# ASSIGNMENT
If a line in the data below includes the string "technology", please return a copy of it.

:::

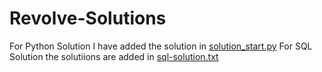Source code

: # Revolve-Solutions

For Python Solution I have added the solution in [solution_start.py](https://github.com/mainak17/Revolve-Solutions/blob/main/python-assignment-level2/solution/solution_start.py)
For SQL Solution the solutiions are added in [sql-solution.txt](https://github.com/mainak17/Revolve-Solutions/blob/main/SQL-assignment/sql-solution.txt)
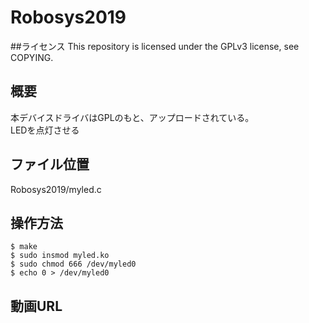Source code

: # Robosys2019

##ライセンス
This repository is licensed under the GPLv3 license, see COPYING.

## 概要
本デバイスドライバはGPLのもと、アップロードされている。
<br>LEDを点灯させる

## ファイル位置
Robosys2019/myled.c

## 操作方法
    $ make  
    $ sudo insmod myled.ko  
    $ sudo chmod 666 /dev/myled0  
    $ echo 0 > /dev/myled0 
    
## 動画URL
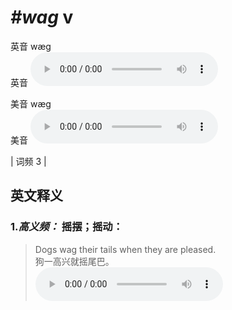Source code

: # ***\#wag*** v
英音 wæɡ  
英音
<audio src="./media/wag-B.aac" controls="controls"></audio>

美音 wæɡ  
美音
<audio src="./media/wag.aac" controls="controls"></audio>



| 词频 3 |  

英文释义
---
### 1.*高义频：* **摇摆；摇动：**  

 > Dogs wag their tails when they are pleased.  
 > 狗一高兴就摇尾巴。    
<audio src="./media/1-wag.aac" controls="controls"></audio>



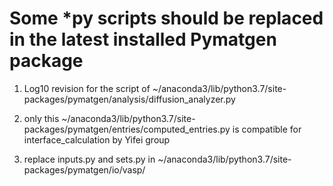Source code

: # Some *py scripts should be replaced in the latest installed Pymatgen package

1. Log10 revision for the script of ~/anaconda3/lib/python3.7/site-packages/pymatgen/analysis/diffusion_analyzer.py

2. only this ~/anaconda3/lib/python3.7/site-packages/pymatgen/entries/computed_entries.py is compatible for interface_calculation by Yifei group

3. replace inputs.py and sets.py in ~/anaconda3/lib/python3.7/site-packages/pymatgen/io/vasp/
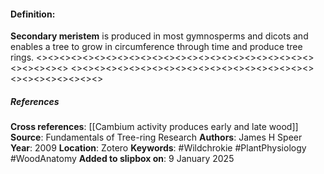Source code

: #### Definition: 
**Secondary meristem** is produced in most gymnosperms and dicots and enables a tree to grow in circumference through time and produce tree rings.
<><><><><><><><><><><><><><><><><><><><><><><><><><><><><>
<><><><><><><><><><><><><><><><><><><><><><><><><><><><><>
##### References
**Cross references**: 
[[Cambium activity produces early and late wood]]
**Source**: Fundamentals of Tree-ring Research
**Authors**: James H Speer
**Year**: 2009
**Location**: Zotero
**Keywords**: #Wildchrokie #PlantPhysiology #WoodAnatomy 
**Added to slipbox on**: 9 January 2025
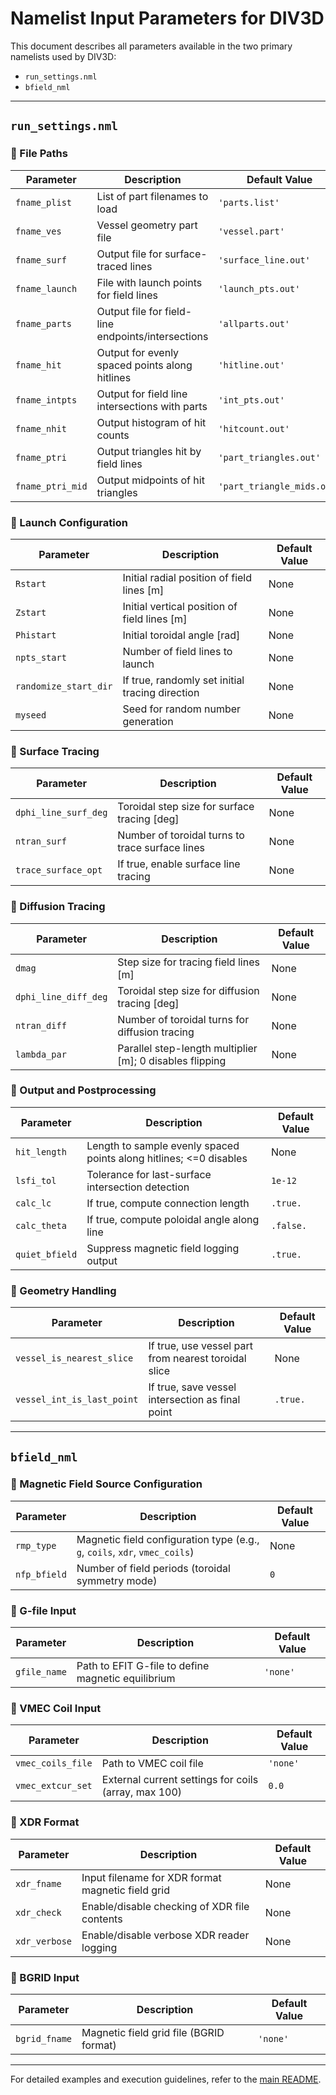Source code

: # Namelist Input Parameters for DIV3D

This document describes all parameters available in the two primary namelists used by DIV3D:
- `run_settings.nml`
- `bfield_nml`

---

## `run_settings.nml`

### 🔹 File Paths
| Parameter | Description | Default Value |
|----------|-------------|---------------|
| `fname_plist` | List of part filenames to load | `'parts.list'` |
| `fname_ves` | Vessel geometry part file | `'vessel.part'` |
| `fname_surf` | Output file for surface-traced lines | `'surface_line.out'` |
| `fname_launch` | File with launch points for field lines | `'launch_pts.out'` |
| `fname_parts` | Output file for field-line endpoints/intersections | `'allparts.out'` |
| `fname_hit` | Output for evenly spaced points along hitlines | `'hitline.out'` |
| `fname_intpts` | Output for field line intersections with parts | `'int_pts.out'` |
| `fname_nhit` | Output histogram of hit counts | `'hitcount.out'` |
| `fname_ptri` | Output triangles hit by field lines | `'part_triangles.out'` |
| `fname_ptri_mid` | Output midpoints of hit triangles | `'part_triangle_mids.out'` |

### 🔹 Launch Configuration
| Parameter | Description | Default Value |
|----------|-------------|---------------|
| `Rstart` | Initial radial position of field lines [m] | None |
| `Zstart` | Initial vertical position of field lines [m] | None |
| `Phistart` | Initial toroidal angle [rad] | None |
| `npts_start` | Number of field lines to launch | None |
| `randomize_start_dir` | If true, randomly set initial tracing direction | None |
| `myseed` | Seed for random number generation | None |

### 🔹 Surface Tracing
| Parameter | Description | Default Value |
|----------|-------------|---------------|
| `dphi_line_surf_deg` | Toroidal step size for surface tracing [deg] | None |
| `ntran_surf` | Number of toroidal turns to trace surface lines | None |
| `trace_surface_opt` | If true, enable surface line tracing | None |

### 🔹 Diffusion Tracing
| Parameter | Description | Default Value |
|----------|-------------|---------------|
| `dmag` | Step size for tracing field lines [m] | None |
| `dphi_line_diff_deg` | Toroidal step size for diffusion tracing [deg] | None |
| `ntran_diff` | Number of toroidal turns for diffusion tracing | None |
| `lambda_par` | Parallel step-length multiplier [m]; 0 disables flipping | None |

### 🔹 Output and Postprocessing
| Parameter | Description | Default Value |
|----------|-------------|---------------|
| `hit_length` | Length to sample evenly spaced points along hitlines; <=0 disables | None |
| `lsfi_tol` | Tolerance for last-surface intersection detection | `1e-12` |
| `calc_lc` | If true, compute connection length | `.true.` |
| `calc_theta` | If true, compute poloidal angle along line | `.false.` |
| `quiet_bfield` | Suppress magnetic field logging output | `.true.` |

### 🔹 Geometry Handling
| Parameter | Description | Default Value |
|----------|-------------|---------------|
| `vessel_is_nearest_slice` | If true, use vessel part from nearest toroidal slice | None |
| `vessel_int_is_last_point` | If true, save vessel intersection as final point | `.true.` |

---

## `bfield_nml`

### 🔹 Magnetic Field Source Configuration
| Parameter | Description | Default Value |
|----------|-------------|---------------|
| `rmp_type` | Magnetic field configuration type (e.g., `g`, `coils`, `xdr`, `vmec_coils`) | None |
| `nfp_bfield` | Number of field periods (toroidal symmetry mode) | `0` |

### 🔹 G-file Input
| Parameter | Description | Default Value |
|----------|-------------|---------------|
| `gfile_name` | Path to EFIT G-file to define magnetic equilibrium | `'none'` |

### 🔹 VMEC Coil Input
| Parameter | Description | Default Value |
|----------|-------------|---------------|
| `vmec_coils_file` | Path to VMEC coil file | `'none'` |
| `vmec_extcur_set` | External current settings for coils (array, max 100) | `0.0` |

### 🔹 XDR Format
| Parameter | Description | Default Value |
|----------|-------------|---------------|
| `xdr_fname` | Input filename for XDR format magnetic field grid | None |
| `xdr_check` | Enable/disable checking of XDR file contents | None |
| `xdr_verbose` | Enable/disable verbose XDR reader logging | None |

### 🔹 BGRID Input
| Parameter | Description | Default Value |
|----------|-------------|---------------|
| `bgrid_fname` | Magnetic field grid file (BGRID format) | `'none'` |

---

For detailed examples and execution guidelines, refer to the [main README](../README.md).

:::

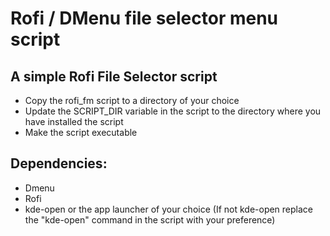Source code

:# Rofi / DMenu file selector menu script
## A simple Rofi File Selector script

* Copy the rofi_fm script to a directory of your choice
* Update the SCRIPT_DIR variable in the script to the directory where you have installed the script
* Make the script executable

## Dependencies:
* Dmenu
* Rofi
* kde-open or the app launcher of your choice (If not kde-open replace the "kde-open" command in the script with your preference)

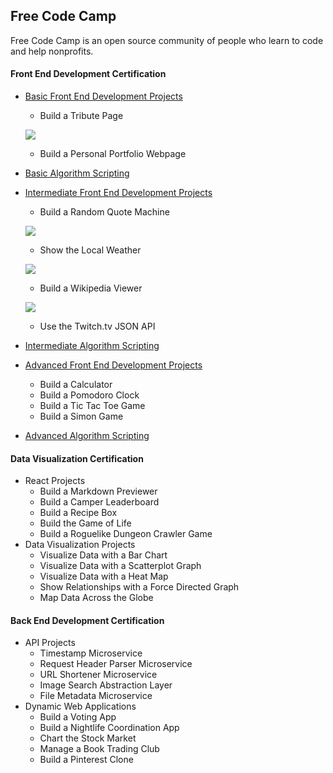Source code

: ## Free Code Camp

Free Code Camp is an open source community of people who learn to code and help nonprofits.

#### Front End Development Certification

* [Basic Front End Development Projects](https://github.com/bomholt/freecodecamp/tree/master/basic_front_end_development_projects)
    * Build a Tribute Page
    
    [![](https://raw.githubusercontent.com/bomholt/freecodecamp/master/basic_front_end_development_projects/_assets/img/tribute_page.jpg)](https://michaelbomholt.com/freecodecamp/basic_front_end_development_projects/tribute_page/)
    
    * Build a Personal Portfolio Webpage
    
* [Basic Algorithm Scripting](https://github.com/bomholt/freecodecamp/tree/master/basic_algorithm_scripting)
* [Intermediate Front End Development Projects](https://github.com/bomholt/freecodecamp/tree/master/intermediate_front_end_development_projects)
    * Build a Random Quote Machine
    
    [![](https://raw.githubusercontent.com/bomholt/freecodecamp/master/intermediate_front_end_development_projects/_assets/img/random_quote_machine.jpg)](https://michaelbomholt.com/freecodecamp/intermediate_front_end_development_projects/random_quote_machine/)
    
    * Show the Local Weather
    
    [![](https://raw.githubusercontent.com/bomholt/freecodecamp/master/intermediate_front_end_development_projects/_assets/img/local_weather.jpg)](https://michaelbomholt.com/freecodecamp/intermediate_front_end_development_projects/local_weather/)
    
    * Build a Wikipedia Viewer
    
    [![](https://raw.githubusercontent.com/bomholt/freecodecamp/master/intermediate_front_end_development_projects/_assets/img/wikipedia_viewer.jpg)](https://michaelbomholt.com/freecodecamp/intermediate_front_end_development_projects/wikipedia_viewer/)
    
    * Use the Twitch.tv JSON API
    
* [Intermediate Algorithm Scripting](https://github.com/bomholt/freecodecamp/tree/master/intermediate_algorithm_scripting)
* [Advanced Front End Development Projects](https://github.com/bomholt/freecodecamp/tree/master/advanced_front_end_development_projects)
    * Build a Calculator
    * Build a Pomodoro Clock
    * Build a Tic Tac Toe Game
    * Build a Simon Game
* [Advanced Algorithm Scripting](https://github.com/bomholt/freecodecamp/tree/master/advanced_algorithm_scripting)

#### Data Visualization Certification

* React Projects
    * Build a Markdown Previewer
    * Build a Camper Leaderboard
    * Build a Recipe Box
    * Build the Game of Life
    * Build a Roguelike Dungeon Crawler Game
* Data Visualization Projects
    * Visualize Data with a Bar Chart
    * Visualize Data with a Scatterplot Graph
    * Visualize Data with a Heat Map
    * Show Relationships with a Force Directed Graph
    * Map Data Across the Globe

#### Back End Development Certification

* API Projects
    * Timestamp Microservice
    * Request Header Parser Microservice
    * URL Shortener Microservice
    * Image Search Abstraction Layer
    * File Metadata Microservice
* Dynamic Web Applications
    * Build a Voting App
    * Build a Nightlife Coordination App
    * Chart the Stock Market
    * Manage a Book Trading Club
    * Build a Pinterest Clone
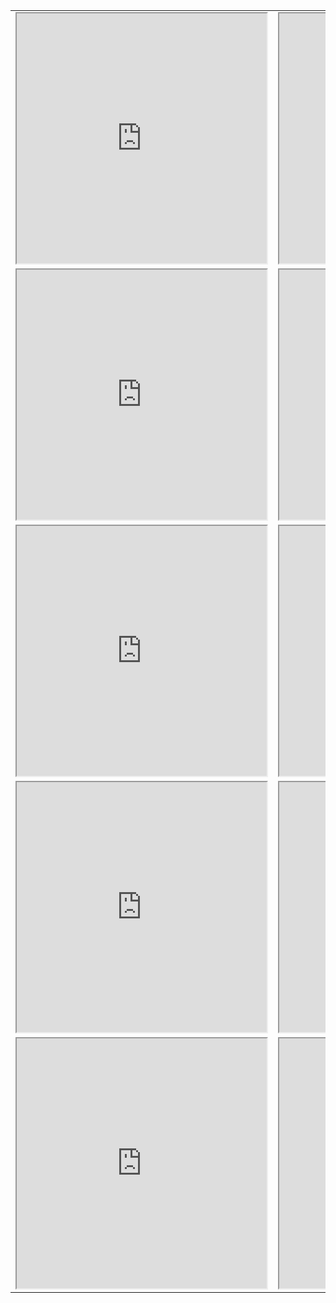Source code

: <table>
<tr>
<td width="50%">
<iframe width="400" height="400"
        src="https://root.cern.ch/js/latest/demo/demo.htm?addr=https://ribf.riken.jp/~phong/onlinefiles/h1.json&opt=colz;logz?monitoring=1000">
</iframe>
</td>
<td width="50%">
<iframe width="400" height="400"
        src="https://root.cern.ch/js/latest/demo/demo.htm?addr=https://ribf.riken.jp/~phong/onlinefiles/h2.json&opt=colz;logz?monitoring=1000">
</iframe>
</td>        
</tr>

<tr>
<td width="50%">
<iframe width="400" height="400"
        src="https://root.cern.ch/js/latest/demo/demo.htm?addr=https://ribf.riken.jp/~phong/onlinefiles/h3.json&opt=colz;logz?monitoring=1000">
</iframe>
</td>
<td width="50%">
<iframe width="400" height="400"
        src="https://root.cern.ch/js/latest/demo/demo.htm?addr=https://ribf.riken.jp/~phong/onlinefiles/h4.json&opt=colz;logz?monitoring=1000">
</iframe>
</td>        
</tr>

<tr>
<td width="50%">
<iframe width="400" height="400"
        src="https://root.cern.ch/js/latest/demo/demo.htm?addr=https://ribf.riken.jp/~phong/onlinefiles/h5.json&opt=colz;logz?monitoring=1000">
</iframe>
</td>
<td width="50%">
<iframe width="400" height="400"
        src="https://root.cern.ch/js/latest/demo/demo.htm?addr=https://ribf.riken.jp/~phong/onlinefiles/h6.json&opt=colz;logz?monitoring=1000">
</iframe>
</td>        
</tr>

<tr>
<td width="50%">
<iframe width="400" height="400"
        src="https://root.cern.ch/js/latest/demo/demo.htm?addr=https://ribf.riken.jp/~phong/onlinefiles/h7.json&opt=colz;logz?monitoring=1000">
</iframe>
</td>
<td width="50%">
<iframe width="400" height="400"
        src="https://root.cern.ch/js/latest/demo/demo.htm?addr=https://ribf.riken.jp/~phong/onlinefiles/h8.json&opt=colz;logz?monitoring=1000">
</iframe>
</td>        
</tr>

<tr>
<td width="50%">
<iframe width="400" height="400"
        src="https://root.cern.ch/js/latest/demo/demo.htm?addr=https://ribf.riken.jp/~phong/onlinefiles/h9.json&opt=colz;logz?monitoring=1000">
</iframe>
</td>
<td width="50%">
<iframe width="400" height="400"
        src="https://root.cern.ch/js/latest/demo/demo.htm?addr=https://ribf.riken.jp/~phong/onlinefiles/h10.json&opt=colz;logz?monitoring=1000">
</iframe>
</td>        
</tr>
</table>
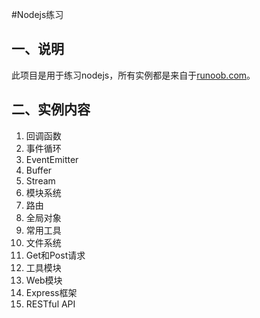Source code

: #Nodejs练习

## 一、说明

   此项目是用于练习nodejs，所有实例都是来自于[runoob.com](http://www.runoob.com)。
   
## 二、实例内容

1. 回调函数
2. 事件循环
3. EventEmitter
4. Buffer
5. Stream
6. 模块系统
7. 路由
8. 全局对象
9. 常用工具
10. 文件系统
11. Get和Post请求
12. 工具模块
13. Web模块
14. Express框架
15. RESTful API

:::

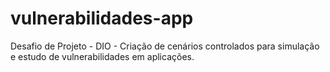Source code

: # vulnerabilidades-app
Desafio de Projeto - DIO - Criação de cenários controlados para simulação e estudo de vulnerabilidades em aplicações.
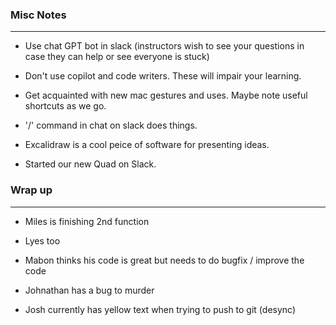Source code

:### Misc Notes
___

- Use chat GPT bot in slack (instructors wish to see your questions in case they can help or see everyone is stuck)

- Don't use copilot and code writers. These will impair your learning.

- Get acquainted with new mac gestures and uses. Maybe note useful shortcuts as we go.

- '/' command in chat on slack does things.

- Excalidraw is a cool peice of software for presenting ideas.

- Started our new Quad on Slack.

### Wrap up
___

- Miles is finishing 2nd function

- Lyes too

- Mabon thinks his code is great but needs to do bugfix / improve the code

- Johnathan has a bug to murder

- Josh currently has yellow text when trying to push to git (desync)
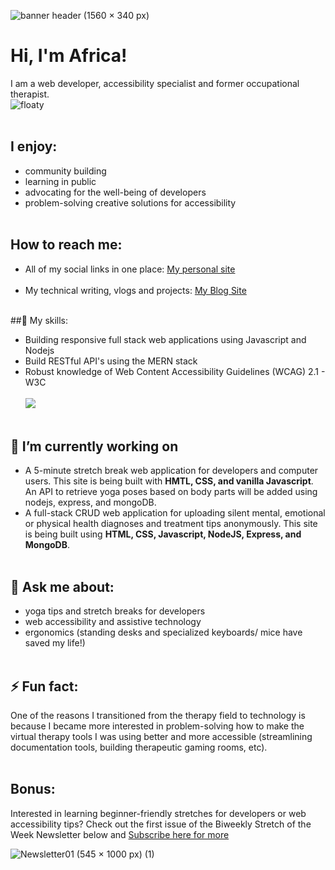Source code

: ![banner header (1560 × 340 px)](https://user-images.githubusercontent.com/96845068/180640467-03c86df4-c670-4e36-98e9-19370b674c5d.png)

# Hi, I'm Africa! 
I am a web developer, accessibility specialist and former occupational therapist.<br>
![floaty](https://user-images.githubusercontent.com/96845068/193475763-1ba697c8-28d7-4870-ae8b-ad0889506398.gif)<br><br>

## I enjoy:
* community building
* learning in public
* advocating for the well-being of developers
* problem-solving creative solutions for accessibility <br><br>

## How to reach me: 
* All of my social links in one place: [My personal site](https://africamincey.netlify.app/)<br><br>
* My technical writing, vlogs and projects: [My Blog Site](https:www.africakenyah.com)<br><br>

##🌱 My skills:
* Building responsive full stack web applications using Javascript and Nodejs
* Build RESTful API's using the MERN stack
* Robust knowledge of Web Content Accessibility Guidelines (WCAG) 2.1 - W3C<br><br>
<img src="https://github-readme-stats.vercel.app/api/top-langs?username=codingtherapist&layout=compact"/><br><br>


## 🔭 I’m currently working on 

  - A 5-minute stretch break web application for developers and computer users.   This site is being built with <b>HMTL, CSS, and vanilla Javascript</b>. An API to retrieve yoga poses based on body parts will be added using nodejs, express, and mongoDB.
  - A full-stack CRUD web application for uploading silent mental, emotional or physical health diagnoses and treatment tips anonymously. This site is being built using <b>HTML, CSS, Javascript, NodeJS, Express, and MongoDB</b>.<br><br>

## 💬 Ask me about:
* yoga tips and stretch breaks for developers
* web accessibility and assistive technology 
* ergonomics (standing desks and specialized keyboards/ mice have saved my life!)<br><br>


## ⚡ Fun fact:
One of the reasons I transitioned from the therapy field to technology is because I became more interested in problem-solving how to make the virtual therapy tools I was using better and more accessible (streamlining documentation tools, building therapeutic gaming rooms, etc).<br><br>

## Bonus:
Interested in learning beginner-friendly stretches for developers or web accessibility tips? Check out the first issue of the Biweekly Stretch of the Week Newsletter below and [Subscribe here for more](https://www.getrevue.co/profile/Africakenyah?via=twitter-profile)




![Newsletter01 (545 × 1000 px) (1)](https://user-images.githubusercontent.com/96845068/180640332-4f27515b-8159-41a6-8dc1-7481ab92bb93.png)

:::

# SOLUTION TO THIS PROBLEM
* web accessibility and assistive technology 
One of the reasons I transitioned from the therapy field to technology is because I became more interested in problem-solving how to make the virtual therapy tools I was using better and more accessible (streamlining documentation tools, building therapeutic gaming rooms, etc).<br><br>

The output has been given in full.